Furthermore, phe-MR suggested that some proteins were promising drug targets for other indications in the same direction as AF. Proteins affecting AF also mediate the risk of multiple cardiovascular and non-cardiovascular diseases. Genetic determined LPA, RAB1A, SPON1, SRL, and TES increased the risk of AF and other cardiovascular diseases. For instance, LPA disturbed blood lipid profile and increased the risk of coronary artery disease, ischemic heart disease, peripheral artery disease, and so on. In non-cardiovascular diseases, genetically determined ALAD, FCGR2A, and IL6R decreased rheumatoid arthritis risk. Genetic determined FCGP2A, EFEMP1, and IL6R decreased inflammatory bowel disease risk. As for cancer, FCGR2A decreased biliary tract cancer risk, FBP1 decreased ovarian cancer risk, LPA increased prostate cancer risk, and PMVK decreased malignant neoplasm of thyroid gland. Genetic determined ANXA4 increased breast cancer risk and SH3BGRL3 decreased its risk.
When considering proteins as targets for AF, safety also needs to be assessed. For instance, B3GNT8 decreased AF but increased prostate cancer risk. CHMP3 decreased AF but increased mood disorders risk, including neuroticism, irritability, and nervous feeling. IL6R increased risk of allergic diseases (asthma, hay fever, and eczema). These adverse side effects should be considered in gauging their preventive utility for AF.
Drug target database
MR analyses identified genetic associations between 30 proteins and AF. Given their potential as drug targets, the proteins were validated as targets already approved or investigated in ongoing clinical trials in drug target databases.
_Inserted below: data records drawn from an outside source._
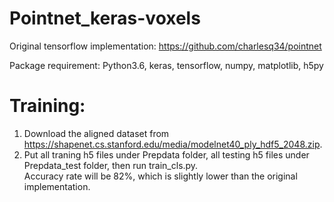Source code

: # Pointnet_keras-voxels

Original tensorflow implementation: https://github.com/charlesq34/pointnet

Package requirement: Python3.6, keras, tensorflow, numpy, matplotlib, h5py

# Training:

1. Download the aligned dataset from https://shapenet.cs.stanford.edu/media/modelnet40_ply_hdf5_2048.zip.
2. Put all traning h5 files under Prepdata folder, all testing h5 files under Prepdata_test folder, then run train_cls.py.</br>
Accuracy rate will be 82%, which is slightly lower than the original implementation.
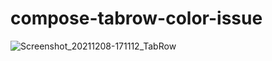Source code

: # compose-tabrow-color-issue
![Screenshot_20211208-171112_TabRow](https://user-images.githubusercontent.com/47034849/145233155-748fec00-1c7e-469c-84d4-c7c4a5c5204b.jpg)

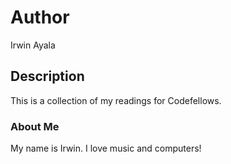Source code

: # Author
Irwin Ayala

## Description
This is a collection of my readings for Codefellows.

### About Me
My name is Irwin.  I love music and computers!

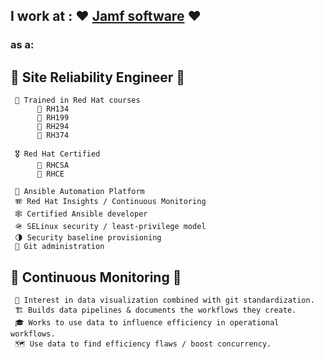 ## I work at : ❤️ [Jamf software](https://jamf.com) ❤️ 

### as a:

## 🔧 **Site Reliability Engineer** 🔧
     🏢 Trained in Red Hat courses
          🔖 RH134
          🔖 RH199
          🔖 RH294
          🔖 RH374
          
     🎖️ Red Hat Certified
          🧧 RHCSA
          🧧 RHCE
          
     🗼 Ansible Automation Platform
     🪗 Red Hat Insights / Continuous Monitoring 
     🕸️ Certified Ansible developer
     🪖 SELinux security / least-privilege model
     🌗 Security baseline provisioning
     🚿 Git administration
     
## 🔭 Continuous Monitoring 🔭
     🧵 Interest in data visualization combined with git standardization.
     🏗️ Builds data pipelines & documents the workflows they create. 
     🎓 Works to use data to influence efficiency in operational workflows. 
     🗺️ Use data to find efficiency flaws / boost concurrency.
The records on past or present clinical drug development programs for 7/30 (23.3%) proteins have been identified. The 7 proteins included ALAD, CTSZ, FBP1, FCGR2A, IL6R, LPA, and TNFSF12. Their indications included acne vulgaris, epidermal dysplasias (ALAD), low bone mass disorder (CTSZ), type 2 diabetes mellitus (FBP1), thrombocytopenia (FCGR2A), rheumatoid arthritis (IL6R, TNFSF12), vasculitis (IL6R), solid tumor/cancer (LPA, TNFSF12).
Three proteins are targets for already approved drugs: aminolevulinic acid hci, an inhibitor of ALAD for acne vulgaris and actinic keratosis; SM-101, an antagonist of FCGR2A for idiopathic thrombocytopenic purpura; sarilumab and tocilizumab, modulators of IL6R for rheumatoid arthritis. None of them has been targeted for AF implicated in our MR results, but provide novel and promising target candidates for AF (Fig. 2; Supplementary Table 6).